== EXERCISE INSTRUCTIONS ==
Output the entries exactly.
· · · · ·
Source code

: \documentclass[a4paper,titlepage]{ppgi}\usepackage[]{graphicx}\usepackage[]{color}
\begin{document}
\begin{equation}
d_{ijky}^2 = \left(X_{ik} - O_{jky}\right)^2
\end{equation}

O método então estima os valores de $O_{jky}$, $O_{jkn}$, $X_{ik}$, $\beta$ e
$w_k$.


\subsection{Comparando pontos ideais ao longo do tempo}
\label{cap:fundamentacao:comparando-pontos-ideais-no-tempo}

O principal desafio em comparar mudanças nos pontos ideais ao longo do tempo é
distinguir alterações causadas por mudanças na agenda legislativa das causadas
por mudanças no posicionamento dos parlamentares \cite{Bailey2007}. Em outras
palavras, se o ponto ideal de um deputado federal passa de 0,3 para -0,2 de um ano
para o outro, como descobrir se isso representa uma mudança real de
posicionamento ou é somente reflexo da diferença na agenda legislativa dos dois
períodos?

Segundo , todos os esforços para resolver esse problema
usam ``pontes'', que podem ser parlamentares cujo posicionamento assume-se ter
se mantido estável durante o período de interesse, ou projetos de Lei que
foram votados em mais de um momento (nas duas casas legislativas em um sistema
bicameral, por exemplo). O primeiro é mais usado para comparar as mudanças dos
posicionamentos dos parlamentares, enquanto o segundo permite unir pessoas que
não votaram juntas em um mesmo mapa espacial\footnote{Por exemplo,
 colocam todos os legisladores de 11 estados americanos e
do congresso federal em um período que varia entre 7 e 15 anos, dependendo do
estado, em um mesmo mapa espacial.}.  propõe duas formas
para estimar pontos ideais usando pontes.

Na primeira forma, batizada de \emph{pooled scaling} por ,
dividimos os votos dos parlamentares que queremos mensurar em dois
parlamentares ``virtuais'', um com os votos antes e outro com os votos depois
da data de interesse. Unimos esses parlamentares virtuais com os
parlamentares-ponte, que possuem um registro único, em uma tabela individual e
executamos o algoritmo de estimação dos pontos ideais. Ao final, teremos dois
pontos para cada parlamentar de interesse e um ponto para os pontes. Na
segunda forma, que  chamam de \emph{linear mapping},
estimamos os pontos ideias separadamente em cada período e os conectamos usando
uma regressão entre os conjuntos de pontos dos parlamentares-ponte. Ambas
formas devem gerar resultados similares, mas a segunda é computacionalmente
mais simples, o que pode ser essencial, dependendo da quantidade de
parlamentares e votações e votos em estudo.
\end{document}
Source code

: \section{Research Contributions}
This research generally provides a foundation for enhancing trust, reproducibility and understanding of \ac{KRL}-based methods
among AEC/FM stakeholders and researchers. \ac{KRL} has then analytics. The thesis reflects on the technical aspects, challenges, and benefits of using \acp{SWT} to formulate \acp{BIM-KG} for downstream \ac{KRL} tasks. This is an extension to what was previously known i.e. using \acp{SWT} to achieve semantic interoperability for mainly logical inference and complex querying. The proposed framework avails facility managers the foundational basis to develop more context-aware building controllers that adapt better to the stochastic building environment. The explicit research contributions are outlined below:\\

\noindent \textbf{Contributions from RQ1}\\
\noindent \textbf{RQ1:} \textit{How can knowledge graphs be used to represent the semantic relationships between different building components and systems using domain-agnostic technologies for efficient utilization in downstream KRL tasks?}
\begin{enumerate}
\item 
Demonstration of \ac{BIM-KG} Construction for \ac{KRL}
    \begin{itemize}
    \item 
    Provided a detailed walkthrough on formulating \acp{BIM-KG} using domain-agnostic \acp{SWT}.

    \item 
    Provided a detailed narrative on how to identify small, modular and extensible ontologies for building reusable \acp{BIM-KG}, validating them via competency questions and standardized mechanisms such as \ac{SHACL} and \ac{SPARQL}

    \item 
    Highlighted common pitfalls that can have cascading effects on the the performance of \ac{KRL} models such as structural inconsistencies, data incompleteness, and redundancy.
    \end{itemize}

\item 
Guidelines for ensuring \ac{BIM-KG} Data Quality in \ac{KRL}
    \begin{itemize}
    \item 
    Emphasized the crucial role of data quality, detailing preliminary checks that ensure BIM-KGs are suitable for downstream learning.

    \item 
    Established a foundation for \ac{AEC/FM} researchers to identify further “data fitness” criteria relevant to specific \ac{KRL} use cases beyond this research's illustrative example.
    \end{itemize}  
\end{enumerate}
· · · · ·
== YOUR SOLUTION ==
Source code

: \documentclass[a4paper,titlepage]{ppgi}\usepackage[]{graphicx}\usepackage[]{color}
\begin{document}
\begin{equation}
d_{ijky}^2 = \left(X_{ik} - O_{jky}\right)^2
\end{equation}

O método então estima os valores de $O_{jky}$, $O_{jkn}$, $X_{ik}$, $\beta$ e
$w_k$.


\subsection{Comparando pontos ideais ao longo do tempo}
\label{cap:fundamentacao:comparando-pontos-ideais-no-tempo}

O principal desafio em comparar mudanças nos pontos ideais ao longo do tempo é
distinguir alterações causadas por mudanças na agenda legislativa das causadas
por mudanças no posicionamento dos parlamentares \cite{Bailey2007}. Em outras
palavras, se o ponto ideal de um deputado federal passa de 0,3 para -0,2 de um ano
para o outro, como descobrir se isso representa uma mudança real de
posicionamento ou é somente reflexo da diferença na agenda legislativa dos dois
períodos?

Segundo , todos os esforços para resolver esse problema
usam ``pontes'', que podem ser parlamentares cujo posicionamento assume-se ter
se mantido estável durante o período de interesse, ou projetos de Lei que
foram votados em mais de um momento (nas duas casas legislativas em um sistema
bicameral, por exemplo). O primeiro é mais usado para comparar as mudanças dos
posicionamentos dos parlamentares, enquanto o segundo permite unir pessoas que
não votaram juntas em um mesmo mapa espacial\footnote{Por exemplo,
 colocam todos os legisladores de 11 estados americanos e
do congresso federal em um período que varia entre 7 e 15 anos, dependendo do
estado, em um mesmo mapa espacial.}.  propõe duas formas
para estimar pontos ideais usando pontes.

Na primeira forma, batizada de \emph{pooled scaling} por ,
dividimos os votos dos parlamentares que queremos mensurar em dois
parlamentares ``virtuais'', um com os votos antes e outro com os votos depois
da data de interesse. Unimos esses parlamentares virtuais com os
parlamentares-ponte, que possuem um registro único, em uma tabela individual e
executamos o algoritmo de estimação dos pontos ideais. Ao final, teremos dois
pontos para cada parlamentar de interesse e um ponto para os pontes. Na
segunda forma, que  chamam de \emph{linear mapping},
estimamos os pontos ideias separadamente em cada período e os conectamos usando
uma regressão entre os conjuntos de pontos dos parlamentares-ponte. Ambas
formas devem gerar resultados similares, mas a segunda é computacionalmente
mais simples, o que pode ser essencial, dependendo da quantidade de
parlamentares e votações e votos em estudo.
\end{document}
Source code

: \section{Research Contributions}
This research generally provides a foundation for enhancing trust, reproducibility and understanding of \ac{KRL}-based methods
among AEC/FM stakeholders and researchers. \ac{KRL} has then analytics. The thesis reflects on the technical aspects, challenges, and benefits of using \acp{SWT} to formulate \acp{BIM-KG} for downstream \ac{KRL} tasks. This is an extension to what was previously known i.e. using \acp{SWT} to achieve semantic interoperability for mainly logical inference and complex querying. The proposed framework avails facility managers the foundational basis to develop more context-aware building controllers that adapt better to the stochastic building environment. The explicit research contributions are outlined below:\\

\noindent \textbf{Contributions from RQ1}\\
\noindent \textbf{RQ1:} \textit{How can knowledge graphs be used to represent the semantic relationships between different building components and systems using domain-agnostic technologies for efficient utilization in downstream KRL tasks?}
\begin{enumerate}
\item 
Demonstration of \ac{BIM-KG} Construction for \ac{KRL}
    \begin{itemize}
    \item 
    Provided a detailed walkthrough on formulating \acp{BIM-KG} using domain-agnostic \acp{SWT}.

    \item 
    Provided a detailed narrative on how to identify small, modular and extensible ontologies for building reusable \acp{BIM-KG}, validating them via competency questions and standardized mechanisms such as \ac{SHACL} and \ac{SPARQL}

    \item 
    Highlighted common pitfalls that can have cascading effects on the the performance of \ac{KRL} models such as structural inconsistencies, data incompleteness, and redundancy.
    \end{itemize}

\item 
Guidelines for ensuring \ac{BIM-KG} Data Quality in \ac{KRL}
    \begin{itemize}
    \item 
    Emphasized the crucial role of data quality, detailing preliminary checks that ensure BIM-KGs are suitable for downstream learning.

    \item 
    Established a foundation for \ac{AEC/FM} researchers to identify further “data fitness” criteria relevant to specific \ac{KRL} use cases beyond this research's illustrative example.
    \end{itemize}  
\end{enumerate}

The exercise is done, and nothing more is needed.